Claudio Forlan e Rita Di Majo, la coppia accusata dell’omicidio

Verifiche più approfondite scoprirono l’avvelenamento: da lì è scattata l’indagine, che ha portato alla scoperta decisiva: dal conto di Balboni erano stati prelevati quasi duemila euro nel lasso di tempo in cui lui agonizzava. Ad incastrare la coppia di criminali sono state le immagini delle telecamere di sicurezza della banca. Gli elementi di prova, poi, sono emersi piano piano: Rita Di Majo si era fatta prescrivere i farmaci qualche giorno prima.

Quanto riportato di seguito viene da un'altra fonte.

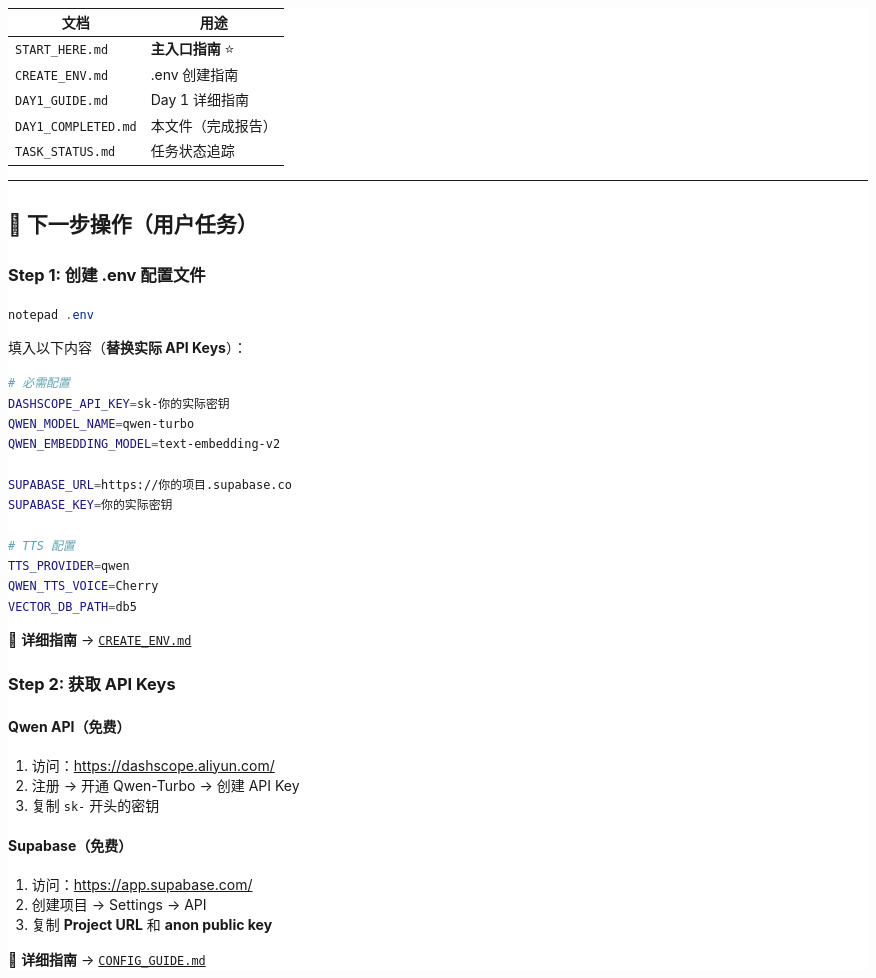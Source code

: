 | 文档 | 用途 |
|-----|------|
| `START_HERE.md` | **主入口指南** ⭐ |
| `CREATE_ENV.md` | .env 创建指南 |
| `DAY1_GUIDE.md` | Day 1 详细指南 |
| `DAY1_COMPLETED.md` | 本文件（完成报告） |
| `TASK_STATUS.md` | 任务状态追踪 |

---

## 🚀 下一步操作（用户任务）

### Step 1: 创建 .env 配置文件

```powershell
notepad .env
```

填入以下内容（**替换实际 API Keys**）：

```bash
# 必需配置
DASHSCOPE_API_KEY=sk-你的实际密钥
QWEN_MODEL_NAME=qwen-turbo
QWEN_EMBEDDING_MODEL=text-embedding-v2

SUPABASE_URL=https://你的项目.supabase.co
SUPABASE_KEY=你的实际密钥

# TTS 配置
TTS_PROVIDER=qwen
QWEN_TTS_VOICE=Cherry
VECTOR_DB_PATH=db5
```

📖 **详细指南** → [`CREATE_ENV.md`](./CREATE_ENV.md)

### Step 2: 获取 API Keys

#### Qwen API（免费）
1. 访问：https://dashscope.aliyun.com/
2. 注册 → 开通 Qwen-Turbo → 创建 API Key
3. 复制 `sk-` 开头的密钥

#### Supabase（免费）
1. 访问：https://app.supabase.com/
2. 创建项目 → Settings → API
3. 复制 **Project URL** 和 **anon public key**

📖 **详细指南** → [`CONFIG_GUIDE.md`](./CONFIG_GUIDE.md)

Ma la cosa più inquietante è un precedente, quasi identico ma con esito diverso: la donna aveva scontato tre anni e mezzo di carcere per aver narcotizzato, sequestrato e rapinato un rappresentante di elettrodomestici, che aveva avuto la sfortuna di presentarsi alla porta della casa dove la Di Majo stava scontando degli arresti domiciliari. Quella volta, alla sfortunata vittima, era andata bene:non era morto. Questa volta è andata diversamente: per la coppia è scattata l’accusa di omicidio preterintenzionale, rapina pluriaggravata e indebito utilizzo di carte di pagamento.